**THE PROBLEM**
In the records below, find the line containing "## **Useful NGINX Resources**"; give it again exactly, along with every line that follows, and nothing else.

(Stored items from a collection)
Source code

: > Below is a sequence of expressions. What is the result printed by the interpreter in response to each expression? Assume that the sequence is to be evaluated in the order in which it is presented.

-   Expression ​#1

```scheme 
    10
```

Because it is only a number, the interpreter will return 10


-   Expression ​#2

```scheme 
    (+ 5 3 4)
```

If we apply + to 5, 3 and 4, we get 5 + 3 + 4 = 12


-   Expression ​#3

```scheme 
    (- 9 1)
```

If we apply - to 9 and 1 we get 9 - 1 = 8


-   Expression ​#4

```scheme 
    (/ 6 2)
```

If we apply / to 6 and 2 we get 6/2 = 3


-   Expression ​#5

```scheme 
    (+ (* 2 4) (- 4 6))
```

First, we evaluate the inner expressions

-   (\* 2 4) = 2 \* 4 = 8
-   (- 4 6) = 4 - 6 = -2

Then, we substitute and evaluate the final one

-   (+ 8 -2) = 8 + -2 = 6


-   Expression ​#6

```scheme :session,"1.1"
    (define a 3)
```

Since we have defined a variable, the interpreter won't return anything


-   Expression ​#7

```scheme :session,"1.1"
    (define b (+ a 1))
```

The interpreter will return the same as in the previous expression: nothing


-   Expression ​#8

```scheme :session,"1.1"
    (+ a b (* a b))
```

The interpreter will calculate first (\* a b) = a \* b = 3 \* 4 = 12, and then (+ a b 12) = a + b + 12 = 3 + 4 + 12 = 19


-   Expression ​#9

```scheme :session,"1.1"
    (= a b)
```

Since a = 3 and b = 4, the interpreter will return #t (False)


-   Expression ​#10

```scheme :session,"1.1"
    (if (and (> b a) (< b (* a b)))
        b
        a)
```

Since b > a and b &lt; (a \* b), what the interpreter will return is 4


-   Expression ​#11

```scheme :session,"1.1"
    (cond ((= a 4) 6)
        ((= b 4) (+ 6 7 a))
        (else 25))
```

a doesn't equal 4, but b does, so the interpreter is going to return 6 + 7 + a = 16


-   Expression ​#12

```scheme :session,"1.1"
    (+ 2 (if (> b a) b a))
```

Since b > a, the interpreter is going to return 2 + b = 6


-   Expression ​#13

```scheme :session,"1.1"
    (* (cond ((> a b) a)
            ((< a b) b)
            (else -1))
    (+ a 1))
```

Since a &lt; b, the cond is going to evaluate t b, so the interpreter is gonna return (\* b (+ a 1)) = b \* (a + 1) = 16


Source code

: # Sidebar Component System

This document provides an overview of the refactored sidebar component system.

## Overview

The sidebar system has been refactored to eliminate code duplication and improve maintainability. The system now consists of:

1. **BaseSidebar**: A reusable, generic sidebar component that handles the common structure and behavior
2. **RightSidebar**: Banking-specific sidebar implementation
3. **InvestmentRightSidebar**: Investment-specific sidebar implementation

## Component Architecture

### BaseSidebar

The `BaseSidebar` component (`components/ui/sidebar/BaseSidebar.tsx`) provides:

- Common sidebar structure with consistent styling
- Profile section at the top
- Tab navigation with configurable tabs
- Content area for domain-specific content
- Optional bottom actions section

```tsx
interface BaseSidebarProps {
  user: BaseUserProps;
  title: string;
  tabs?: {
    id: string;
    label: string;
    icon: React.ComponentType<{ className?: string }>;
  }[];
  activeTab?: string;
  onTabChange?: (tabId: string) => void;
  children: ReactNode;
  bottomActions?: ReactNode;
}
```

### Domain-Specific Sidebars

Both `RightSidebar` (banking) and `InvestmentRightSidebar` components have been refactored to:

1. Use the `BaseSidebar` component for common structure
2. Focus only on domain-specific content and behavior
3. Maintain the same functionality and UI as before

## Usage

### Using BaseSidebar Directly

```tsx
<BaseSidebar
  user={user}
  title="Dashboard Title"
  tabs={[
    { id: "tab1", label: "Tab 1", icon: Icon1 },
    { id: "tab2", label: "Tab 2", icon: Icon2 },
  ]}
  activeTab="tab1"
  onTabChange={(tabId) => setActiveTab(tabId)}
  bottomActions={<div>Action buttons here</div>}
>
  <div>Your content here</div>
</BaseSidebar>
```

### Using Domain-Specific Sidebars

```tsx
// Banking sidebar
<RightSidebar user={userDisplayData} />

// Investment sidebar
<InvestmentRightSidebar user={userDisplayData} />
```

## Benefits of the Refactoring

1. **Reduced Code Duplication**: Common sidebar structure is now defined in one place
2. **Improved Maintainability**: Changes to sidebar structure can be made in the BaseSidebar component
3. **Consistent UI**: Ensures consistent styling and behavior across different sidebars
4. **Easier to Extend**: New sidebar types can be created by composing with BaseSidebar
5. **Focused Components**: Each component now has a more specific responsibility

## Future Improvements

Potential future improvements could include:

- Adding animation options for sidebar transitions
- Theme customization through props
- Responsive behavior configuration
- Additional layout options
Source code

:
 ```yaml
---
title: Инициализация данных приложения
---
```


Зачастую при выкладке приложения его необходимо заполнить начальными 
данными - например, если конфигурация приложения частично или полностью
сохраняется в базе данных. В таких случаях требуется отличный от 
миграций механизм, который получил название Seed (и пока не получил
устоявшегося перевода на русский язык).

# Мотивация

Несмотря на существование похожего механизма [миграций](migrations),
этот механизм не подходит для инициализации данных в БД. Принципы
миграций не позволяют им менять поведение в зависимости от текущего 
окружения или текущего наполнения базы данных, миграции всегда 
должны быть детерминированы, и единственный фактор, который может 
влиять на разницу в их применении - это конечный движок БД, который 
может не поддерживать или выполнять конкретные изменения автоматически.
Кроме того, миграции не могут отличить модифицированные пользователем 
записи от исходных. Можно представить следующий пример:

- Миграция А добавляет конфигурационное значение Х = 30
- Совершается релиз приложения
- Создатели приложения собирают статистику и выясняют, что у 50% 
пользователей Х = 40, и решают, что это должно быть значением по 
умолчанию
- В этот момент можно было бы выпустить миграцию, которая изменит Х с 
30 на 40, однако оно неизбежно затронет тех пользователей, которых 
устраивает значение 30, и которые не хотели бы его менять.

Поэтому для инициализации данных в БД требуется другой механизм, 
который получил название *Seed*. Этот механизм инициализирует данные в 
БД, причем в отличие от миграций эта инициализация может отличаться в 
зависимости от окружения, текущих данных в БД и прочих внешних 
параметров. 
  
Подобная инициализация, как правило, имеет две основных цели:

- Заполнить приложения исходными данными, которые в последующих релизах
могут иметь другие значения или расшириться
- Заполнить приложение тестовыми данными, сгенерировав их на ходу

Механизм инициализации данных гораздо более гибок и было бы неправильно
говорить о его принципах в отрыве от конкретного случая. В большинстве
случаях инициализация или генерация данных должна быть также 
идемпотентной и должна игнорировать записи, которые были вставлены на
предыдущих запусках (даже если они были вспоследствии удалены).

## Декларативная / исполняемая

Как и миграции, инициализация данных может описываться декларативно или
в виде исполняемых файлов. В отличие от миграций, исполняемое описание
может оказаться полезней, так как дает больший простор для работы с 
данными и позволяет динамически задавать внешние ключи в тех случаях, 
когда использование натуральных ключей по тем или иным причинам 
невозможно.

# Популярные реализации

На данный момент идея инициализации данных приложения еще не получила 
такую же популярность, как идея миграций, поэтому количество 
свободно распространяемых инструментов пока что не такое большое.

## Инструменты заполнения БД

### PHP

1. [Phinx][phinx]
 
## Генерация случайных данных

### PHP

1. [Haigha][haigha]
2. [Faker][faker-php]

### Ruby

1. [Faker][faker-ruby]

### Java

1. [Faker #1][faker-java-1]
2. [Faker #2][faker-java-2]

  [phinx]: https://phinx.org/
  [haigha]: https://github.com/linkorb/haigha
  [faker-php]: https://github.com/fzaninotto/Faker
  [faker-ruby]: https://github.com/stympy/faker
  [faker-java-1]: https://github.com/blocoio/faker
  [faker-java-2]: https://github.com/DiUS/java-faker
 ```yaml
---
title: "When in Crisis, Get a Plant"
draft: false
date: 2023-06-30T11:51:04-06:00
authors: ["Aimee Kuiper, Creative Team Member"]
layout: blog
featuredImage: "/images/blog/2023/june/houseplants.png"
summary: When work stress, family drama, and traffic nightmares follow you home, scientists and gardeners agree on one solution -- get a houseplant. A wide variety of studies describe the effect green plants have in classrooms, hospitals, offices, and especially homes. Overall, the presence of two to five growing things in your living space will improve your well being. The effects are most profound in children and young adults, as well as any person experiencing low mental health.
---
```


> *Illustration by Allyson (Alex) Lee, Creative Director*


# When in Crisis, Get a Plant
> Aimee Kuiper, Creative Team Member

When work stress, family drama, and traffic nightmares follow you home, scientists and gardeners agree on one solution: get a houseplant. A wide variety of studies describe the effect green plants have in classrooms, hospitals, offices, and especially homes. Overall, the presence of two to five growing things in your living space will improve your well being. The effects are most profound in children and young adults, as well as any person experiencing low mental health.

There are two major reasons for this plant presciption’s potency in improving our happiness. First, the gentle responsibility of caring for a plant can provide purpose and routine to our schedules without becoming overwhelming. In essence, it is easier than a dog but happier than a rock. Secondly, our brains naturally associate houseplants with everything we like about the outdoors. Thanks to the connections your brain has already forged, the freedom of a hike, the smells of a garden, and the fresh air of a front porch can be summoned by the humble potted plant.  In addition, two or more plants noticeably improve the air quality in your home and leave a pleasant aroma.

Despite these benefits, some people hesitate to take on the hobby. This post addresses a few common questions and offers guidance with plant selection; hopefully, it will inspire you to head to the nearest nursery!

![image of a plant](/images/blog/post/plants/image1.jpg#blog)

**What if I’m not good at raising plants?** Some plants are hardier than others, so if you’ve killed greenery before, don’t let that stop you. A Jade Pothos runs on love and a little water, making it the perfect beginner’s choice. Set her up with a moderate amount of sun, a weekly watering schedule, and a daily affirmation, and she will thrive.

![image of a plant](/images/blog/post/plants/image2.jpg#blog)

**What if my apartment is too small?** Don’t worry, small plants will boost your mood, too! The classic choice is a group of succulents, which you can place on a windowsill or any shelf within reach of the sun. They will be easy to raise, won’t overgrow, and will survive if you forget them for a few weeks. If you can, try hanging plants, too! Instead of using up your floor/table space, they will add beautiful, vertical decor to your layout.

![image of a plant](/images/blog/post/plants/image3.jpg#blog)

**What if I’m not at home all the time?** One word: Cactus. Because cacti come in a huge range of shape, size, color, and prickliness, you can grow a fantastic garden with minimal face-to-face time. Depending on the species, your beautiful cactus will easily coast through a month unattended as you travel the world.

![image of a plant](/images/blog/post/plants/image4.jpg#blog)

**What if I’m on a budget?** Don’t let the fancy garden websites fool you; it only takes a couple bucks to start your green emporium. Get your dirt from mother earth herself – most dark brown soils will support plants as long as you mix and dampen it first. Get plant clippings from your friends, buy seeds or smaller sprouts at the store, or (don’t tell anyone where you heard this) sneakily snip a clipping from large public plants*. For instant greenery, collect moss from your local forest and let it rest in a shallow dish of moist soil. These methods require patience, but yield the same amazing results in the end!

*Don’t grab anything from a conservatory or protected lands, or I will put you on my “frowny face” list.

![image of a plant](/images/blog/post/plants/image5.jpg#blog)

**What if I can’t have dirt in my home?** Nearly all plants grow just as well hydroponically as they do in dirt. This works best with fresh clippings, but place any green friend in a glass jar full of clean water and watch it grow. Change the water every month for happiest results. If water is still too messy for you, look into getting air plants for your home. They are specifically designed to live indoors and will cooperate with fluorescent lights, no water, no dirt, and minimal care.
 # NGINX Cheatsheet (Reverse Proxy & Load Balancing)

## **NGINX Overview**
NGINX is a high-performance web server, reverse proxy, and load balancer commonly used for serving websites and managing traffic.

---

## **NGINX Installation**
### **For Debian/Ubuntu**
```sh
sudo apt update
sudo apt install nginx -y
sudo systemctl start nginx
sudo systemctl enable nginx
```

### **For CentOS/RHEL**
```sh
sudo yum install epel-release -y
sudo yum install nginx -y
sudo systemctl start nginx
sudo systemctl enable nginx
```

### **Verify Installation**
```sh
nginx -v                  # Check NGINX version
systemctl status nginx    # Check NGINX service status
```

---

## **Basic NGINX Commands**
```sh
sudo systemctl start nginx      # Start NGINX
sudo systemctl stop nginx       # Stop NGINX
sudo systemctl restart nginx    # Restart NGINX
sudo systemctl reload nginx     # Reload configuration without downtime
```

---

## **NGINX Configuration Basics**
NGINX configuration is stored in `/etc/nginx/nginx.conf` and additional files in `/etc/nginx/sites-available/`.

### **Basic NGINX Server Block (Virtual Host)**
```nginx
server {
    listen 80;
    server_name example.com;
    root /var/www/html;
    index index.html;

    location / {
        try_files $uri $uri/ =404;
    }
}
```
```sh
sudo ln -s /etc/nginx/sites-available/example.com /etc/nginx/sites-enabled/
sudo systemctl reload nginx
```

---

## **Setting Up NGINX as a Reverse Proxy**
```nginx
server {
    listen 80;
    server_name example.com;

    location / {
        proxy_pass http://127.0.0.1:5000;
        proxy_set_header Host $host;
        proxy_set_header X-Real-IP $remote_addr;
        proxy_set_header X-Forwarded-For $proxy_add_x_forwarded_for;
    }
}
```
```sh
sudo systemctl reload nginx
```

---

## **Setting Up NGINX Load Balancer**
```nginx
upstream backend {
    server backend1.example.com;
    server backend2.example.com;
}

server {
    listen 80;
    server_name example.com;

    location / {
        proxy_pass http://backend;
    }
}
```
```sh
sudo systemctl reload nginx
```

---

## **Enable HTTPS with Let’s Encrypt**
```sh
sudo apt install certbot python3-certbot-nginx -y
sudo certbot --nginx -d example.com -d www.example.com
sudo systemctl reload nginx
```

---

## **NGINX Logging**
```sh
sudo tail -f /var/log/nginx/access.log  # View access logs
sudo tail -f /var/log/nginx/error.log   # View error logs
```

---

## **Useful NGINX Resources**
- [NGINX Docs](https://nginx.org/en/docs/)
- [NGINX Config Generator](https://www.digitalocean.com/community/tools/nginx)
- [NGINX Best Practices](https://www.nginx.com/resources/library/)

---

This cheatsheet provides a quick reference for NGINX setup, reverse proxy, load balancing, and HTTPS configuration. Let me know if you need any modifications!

**WRITTEN ANSWER**
## **Useful NGINX Resources**
- [NGINX Docs](https://nginx.org/en/docs/)
- [NGINX Config Generator](https://www.digitalocean.com/community/tools/nginx)
- [NGINX Best Practices](https://www.nginx.com/resources/library/)

---

This cheatsheet provides a quick reference for NGINX setup, reverse proxy, load balancing, and HTTPS configuration. Let me know if you need any modifications!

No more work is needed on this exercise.